When did ethical and sustainable investment strategy be a serious consideration for shareholders, investors and asset managers?
Global investment focus of shareholders, investors, and investment managers is shifting. We are currently seeing the transfer of wealth to millennials, environmental disasters, costs and risks increasing, and improved performance of operations through sustainable practices.
The need for environmental, social and governance (ESG) factors, in investment selection, as Boston Consulting Group indicate in their recent article;Investors Care More About Sustainability Than Many Executives Believe, that 75% of senior executives in investment firms see ESG factors as materially essential to their investment decision. The disconnect can be seen that only 60% of companies use a sustainability strategy, and merely 25% allow us a clear business case for sustainability.
ESG boasts a wide variety of impacts about the risk and return values connected with an investment. These issues might be surrounding regulation changes, business ethics, or direct impacts on financial, operational, strategic or reputational risks. Examples of such risks are:
Environmental: natural resources, waste, climatic change, pollution, and clean technology.
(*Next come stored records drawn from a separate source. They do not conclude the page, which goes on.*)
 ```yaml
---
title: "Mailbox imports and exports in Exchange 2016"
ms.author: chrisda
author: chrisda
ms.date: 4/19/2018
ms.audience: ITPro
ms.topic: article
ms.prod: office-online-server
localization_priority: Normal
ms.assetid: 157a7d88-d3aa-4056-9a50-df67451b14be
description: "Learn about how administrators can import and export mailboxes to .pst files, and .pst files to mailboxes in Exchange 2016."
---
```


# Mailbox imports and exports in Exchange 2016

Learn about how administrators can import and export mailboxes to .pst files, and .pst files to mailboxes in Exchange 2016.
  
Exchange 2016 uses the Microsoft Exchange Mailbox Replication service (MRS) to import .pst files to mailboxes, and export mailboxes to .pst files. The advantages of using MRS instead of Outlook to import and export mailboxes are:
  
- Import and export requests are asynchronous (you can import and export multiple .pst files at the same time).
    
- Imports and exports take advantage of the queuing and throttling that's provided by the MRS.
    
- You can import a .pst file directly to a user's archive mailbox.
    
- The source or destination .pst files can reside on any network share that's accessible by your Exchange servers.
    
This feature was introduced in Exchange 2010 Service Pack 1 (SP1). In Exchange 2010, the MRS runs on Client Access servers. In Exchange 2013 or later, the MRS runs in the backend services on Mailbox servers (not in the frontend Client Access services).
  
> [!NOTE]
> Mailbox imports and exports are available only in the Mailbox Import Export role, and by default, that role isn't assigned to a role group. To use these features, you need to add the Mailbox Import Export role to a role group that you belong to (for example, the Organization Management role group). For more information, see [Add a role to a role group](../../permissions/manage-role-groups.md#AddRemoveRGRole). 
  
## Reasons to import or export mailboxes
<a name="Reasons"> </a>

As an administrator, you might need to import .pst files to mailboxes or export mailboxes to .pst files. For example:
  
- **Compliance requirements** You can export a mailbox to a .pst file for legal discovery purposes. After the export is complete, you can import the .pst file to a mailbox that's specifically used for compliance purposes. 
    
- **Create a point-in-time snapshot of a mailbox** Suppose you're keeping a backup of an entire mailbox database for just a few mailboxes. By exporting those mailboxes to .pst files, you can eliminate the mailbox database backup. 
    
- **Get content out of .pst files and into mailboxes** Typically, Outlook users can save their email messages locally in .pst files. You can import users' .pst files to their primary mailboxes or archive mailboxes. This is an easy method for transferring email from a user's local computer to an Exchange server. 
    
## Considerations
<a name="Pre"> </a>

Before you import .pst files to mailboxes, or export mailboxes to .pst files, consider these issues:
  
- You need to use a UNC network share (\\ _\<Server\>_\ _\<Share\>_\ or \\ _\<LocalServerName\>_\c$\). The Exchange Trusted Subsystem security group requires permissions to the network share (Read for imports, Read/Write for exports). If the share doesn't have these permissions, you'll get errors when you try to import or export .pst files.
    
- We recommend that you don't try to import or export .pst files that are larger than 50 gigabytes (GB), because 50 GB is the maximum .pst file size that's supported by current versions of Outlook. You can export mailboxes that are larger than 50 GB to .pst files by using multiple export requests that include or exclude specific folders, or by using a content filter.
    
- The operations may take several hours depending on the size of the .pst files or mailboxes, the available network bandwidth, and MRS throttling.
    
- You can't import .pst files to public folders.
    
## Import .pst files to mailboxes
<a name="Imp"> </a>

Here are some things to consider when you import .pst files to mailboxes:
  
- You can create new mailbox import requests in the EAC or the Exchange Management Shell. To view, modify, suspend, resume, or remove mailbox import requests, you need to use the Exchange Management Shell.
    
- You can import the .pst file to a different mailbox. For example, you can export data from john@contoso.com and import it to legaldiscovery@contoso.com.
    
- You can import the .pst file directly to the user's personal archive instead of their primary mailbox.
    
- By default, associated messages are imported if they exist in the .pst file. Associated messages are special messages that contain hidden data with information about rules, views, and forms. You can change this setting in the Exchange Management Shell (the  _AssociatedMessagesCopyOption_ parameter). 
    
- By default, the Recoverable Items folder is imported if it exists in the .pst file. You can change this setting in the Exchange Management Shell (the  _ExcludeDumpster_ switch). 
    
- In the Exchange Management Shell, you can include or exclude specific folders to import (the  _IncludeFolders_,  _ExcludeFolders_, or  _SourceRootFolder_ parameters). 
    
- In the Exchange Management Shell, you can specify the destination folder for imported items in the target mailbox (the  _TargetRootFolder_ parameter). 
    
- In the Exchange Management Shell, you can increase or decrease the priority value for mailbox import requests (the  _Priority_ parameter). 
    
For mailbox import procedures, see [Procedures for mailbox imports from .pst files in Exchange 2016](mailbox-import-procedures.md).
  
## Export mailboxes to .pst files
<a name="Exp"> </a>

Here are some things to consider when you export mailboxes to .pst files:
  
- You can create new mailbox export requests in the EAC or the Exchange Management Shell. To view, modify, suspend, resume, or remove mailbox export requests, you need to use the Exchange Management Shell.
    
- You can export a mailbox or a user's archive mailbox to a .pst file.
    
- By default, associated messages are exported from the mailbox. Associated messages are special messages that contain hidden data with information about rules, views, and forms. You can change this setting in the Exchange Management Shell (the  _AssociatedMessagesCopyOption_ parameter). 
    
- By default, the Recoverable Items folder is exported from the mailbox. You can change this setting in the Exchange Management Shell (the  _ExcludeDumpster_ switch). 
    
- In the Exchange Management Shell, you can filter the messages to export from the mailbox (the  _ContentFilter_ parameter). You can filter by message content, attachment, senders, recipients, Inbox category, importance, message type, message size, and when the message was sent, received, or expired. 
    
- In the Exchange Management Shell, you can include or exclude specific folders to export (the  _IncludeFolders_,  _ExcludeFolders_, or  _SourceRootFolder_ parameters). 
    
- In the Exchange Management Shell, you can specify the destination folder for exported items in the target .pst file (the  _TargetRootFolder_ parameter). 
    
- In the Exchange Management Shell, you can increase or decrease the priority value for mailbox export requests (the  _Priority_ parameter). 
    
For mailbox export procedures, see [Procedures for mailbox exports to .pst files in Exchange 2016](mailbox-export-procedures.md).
Social: safety, group, human rights, and hour or so.
Governance: compliance, regulation, reporting, conflict interesting in employee, shareholder or board levels.
The transition from purely fundamental investment approaches, to contemplate the medium to long-term impacts in our business decisions in environment, social and governance will modify the market from up-and-coming small to medium business, suppliers, manufacturers, supply chain, agribusiness, healthcare, large corporates, and listed business right up to multinationals. Investment and flows of capital are what drive our economy plus the complex ecosystem with the global economy understands value of sustainable ESG strategy in where they need to invest their funds.
The Australian market has typically struggled when going to terms with the way to evaluate environmental, social and governance business policy, and quite often does not think it over cost effective. Reporting on ESG in Australia getting the club recently, wasn’t an important process for listed business, and investment into internal ESG risk reduction strategy minimal.
The variety of environmental impacts on businesses in addition to their operations will vary significantly plus some organisations are better placed for taking advantage of these greater than others. To quantify environmental risk is usually a challenging process to include terms of monetary value, however, the transition to your low carbon economy is usually a key allure. To achieve a small carbon economy requires investment into improving operational efficiencies within energy, waste and water usage by utilising clean technologies.
Social impacts and risks require analysis in a business’s immaterial characteristics and never found on an equilibrium sheet, including culture, employee productivity, relationships with customers, safe practices, community engagement and sustainable supply chains. Social business decisions often surround ethics in conjunction with profits. Although not normally a direct influence on business performance, social and ethics are a vital process of modern business practices.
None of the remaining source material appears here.